--- EXERCISE MATERIAL ---
• • • • •

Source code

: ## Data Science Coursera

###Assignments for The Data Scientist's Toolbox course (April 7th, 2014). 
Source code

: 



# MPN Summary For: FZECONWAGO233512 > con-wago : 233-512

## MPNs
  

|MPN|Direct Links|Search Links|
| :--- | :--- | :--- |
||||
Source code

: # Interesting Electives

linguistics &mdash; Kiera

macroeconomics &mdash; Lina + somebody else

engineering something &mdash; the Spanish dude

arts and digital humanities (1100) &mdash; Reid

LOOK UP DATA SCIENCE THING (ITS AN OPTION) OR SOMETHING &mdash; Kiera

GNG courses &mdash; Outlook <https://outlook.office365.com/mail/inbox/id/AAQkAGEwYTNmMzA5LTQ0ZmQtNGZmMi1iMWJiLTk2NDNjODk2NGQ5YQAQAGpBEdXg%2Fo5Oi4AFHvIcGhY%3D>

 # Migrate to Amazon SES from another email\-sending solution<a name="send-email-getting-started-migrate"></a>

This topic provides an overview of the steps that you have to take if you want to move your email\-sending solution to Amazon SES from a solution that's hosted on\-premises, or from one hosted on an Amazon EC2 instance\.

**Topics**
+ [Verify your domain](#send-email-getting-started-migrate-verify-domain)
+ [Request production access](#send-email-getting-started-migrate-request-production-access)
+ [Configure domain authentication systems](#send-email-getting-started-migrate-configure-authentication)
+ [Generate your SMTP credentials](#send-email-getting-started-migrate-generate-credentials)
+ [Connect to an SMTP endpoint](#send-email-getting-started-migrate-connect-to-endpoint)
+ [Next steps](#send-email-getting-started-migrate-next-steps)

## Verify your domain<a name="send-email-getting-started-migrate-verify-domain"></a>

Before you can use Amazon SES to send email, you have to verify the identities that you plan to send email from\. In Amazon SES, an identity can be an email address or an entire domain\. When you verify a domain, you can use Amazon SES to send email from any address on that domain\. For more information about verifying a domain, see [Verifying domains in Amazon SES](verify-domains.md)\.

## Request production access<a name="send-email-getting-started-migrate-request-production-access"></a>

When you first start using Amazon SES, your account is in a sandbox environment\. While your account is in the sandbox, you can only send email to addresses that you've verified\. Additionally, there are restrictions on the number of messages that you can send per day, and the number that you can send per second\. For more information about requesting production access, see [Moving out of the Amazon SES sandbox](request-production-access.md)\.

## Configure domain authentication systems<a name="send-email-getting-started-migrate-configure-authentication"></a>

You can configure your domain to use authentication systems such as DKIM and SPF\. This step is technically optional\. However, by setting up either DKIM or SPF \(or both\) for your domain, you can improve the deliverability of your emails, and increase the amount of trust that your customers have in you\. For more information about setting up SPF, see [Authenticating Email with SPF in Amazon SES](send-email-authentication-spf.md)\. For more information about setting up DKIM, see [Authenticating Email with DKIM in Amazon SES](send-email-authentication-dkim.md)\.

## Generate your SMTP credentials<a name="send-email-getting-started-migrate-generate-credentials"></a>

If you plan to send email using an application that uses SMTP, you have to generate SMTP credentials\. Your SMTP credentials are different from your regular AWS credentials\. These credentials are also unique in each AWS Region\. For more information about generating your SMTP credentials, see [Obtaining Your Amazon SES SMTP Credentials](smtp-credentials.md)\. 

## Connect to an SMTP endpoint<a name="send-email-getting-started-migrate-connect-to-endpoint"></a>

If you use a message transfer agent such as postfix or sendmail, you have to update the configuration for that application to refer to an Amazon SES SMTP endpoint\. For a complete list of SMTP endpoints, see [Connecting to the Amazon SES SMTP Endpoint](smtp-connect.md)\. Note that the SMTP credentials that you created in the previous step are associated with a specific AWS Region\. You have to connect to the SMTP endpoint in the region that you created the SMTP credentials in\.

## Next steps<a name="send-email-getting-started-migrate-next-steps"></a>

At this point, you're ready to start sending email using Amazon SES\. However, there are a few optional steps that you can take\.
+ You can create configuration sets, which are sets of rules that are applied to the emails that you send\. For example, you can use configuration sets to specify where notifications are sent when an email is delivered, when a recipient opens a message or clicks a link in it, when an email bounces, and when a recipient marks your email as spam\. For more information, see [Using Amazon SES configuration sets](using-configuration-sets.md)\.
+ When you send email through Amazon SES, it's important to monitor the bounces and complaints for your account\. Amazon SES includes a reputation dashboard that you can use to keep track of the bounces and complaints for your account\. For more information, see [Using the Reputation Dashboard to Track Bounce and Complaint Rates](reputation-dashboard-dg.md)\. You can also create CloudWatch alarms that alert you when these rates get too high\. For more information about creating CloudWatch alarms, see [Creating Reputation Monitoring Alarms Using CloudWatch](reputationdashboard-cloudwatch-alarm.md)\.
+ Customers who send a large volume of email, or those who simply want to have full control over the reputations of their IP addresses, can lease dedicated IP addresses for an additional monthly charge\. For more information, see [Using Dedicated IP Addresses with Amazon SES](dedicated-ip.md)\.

• • • • •

Each line in the listing where the word "production" is found is to be copied.

+ [Request production access](#send-email-getting-started-migrate-request-production-access)
## Request production access<a name="send-email-getting-started-migrate-request-production-access"></a>
When you first start using Amazon SES, your account is in a sandbox environment\. While your account is in the sandbox, you can only send email to addresses that you've verified\. Additionally, there are restrictions on the number of messages that you can send per day, and the number that you can send per second\. For more information about requesting production access, see [Moving out of the Amazon SES sandbox](request-production-access.md)\.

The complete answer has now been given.